Airport manager Tim Howen updated the county council at a committee meeting Thursday in the airport’s Fontana terminal, which could see new construction in the next few years. “The numbers have just gone up on COVID”, Howen told the council.
In the short term, however, the airport could feel the effects of a pilot shortage disrupting air travel across the country.
SkyWest Airlines has not reduced its schedule at Dickinson County Airport, but some flights will soon include stops in Rhinelander, Wis., rather than direct connections to and from Minneapolis, Howen said. The calendar should return to normal from October 5, he added.
Resolving the pilot shortage, meanwhile, could take some time. Training to become a commercial airline pilot in the United States typically involves 1,500 flight hours and can cost nearly $100,000, limiting the number of applicants, according to the Associated Press.
SkyWest, based in St. George, Utah, has been the Essential Air Service carrier at Ford Airport since December 2012, operating under a contract that provides an annual federal subsidy of up to $3,868,146. A Delta carrier, SkyWest uses 50-seat Canadair Regional Jet 200 aircraft for daily flights to Detroit and Minneapolis.

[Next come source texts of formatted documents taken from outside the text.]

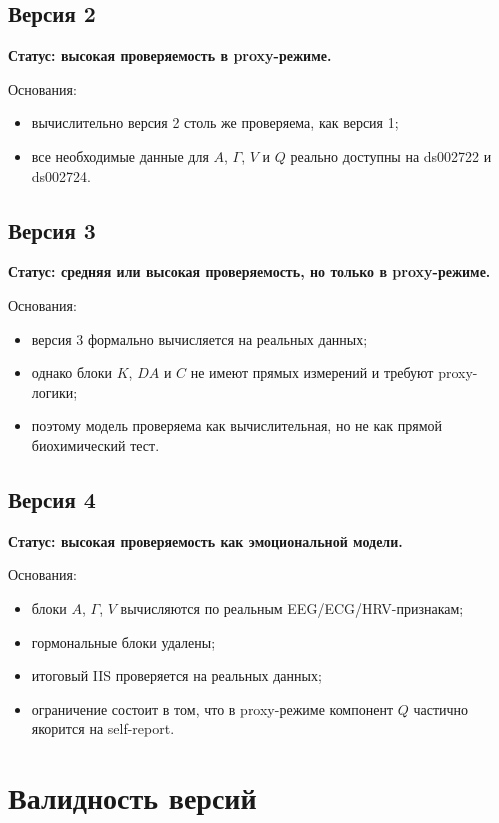 \documentclass[12pt,a4paper]{article}
\begin{document}
\subsection{Версия 2}
\textbf{Статус: высокая проверяемость в proxy-режиме.}

Основания:
\begin{itemize}[leftmargin=1.25cm]
    \item вычислительно версия 2 столь же проверяема, как версия 1;
    \item все необходимые данные для $A$, $\Gamma$, $V$ и $Q$ реально доступны на ds002722 и ds002724.
\end{itemize}

\subsection{Версия 3}
\textbf{Статус: средняя или высокая проверяемость, но только в proxy-режиме.}

Основания:
\begin{itemize}[leftmargin=1.25cm]
    \item версия 3 формально вычисляется на реальных данных;
    \item однако блоки $K$, $DA$ и $C$ не имеют прямых измерений и требуют proxy-логики;
    \item поэтому модель проверяема как вычислительная, но не как прямой биохимический тест.
\end{itemize}

\subsection{Версия 4}
\textbf{Статус: высокая проверяемость как эмоциональной модели.}

Основания:
\begin{itemize}[leftmargin=1.25cm]
    \item блоки $A$, $\Gamma$, $V$ вычисляются по реальным EEG/ECG/HRV-признакам;
    \item гормональные блоки удалены;
    \item итоговый IIS проверяется на реальных данных;
    \item ограничение состоит в том, что в proxy-режиме компонент $Q$ частично якорится на self-report.
\end{itemize}

\section{Валидность версий}
\end{document}

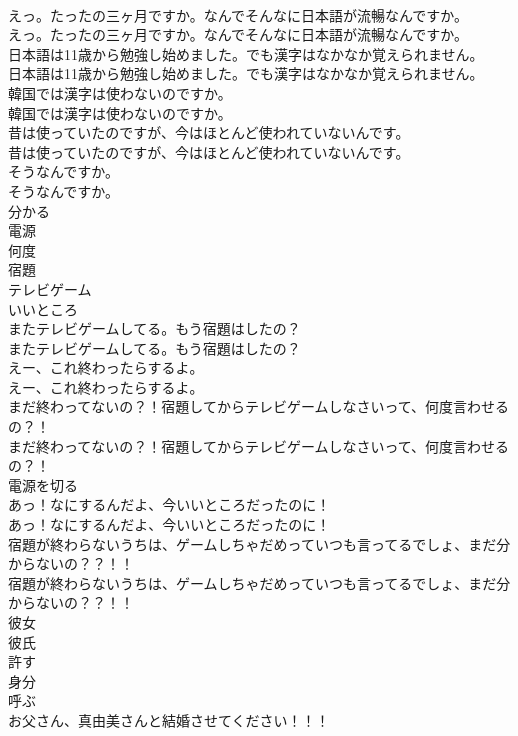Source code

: \documentclass[8pt]{extreport}
\begin{document}
\begin{CJK}{UTF8}{min}
\\	えっ。たったの三ヶ月ですか。なんでそんなに日本語が流暢なんですか。	
\\	えっ。たったの三ヶ月ですか。なんでそんなに日本語が流暢なんですか。 
\\	日本語は11歳から勉強し始めました。でも漢字はなかなか覚えられません。	
\\	日本語は11歳から勉強し始めました。でも漢字はなかなか覚えられません。 
\\	韓国では漢字は使わないのですか。	
\\	韓国では漢字は使わないのですか。 
\\	昔は使っていたのですが、今はほとんど使われていないんです。	
\\	昔は使っていたのですが、今はほとんど使われていないんです。 
\\	そうなんですか。	
\\	そうなんですか。 
\\	分かる
\\	電源
\\	何度
\\	宿題
\\	テレビゲーム
\\	いいところ
\\	またテレビゲームしてる。もう宿題はしたの？	
\\	またテレビゲームしてる。もう宿題はしたの？ 
\\	えー、これ終わったらするよ。	
\\	えー、これ終わったらするよ。 
\\	まだ終わってないの？！宿題してからテレビゲームしなさいって、何度言わせるの？！	
\\	まだ終わってないの？！宿題してからテレビゲームしなさいって、何度言わせるの？！ 
\\	電源を切る	
\\	あっ！なにするんだよ、今いいところだったのに！	
\\	あっ！なにするんだよ、今いいところだったのに！ 
\\	宿題が終わらないうちは、ゲームしちゃだめっていつも言ってるでしょ、まだ分からないの？？！！	
\\	宿題が終わらないうちは、ゲームしちゃだめっていつも言ってるでしょ、まだ分からないの？？！！ 
\\	彼女
\\	彼氏
\\	許す
\\	身分
\\	呼ぶ
\\	お父さん、真由美さんと結婚させてください！！！	

\end{CJK}
\end{document}
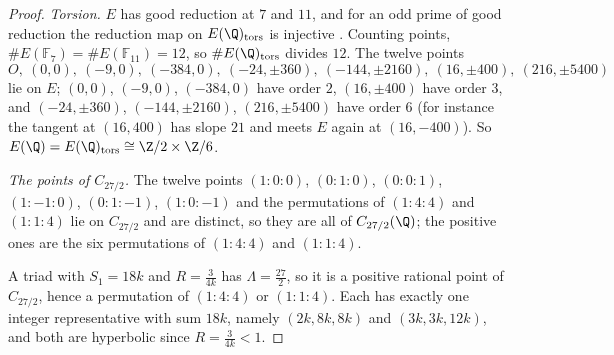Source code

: \begin{proof}
\emph{Torsion.} $E$ has good reduction at $7$ and $11$, and for an odd prime of good reduction the
reduction map on $E(\Q)_{\rm tors}$ is injective \cite[\S3.3, p.~70]{cremona1997}. Counting points,
$\#E(\mathbb F_7)=\#E(\mathbb F_{11})=12$, so $\#E(\Q)_{\rm tors}$ divides $12$. The twelve points
\[
  O,\ (0,0),\ (-9,0),\ (-384,0),\ (-24,\pm360),\ (-144,\pm2160),\ (16,\pm400),\ (216,\pm5400)
\]
lie on $E$; $(0,0)$, $(-9,0)$, $(-384,0)$ have order $2$, $(16,\pm400)$ have order $3$, and
$(-24,\pm360)$, $(-144,\pm2160)$, $(216,\pm5400)$ have order $6$ (for instance the tangent at $(16,400)$ has
slope $21$ and meets $E$ again at $(16,-400)$). So $E(\Q)=E(\Q)_{\rm tors}\cong\Z/2\times\Z/6$.

\emph{The points of $C_{27/2}$.} The twelve points $(1:0:0)$, $(0:1:0)$, $(0:0:1)$, $(1:-1:0)$,
$(0:1:-1)$, $(1:0:-1)$ and the permutations of $(1:4:4)$ and $(1:1:4)$ lie on $C_{27/2}$ and are
distinct, so they are all of $C_{27/2}(\Q)$; the positive ones are the six permutations of $(1:4:4)$
and $(1:1:4)$.

A triad with $S_1=18k$ and $R=\frac3{4k}$ has $\Lambda=\frac{27}2$, so it is a positive rational point of
$C_{27/2}$, hence a permutation of $(1:4:4)$ or $(1:1:4)$. Each has exactly one integer representative
with sum $18k$, namely $(2k,8k,8k)$ and $(3k,3k,12k)$, and both are hyperbolic since $R=\frac3{4k}<1$.
\end{proof}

The airport saw a 50% drop in boardings in 2020, but remained above the 10,000 threshold needed to receive at least $1 million a year in federal Airport Improvement Program funds. There were 15,235 boardings in 2021 and the 10,000 mark has already been exceeded this year. There was a record 22,980 boardings in 2019 before the pandemic.
According to county officials, an expansion or replacement of the Fontana Terminal will likely be required if Ford Airport is to accommodate larger planes. A $140,000 study by civil engineers Prein & Newhof of Grand Rapids could be completed by the end of the year, paid for with federal funds.
On Thursday, the county council heard from representatives of Minneapolis-based Alliiance, an architectural firm evaluating terminal designs that could be presented to the Federal Aviation Administration for approval. The current schedule, which depends on funding and other factors, calls for construction in 2025 or 2026.
Board members also had the opportunity to inspect the new Oshkosh Striker rescue and firefighting vehicle recently introduced into service. Federal funds paid for most of the $774,000 cost, with the county contributing 5%, or about $39,000.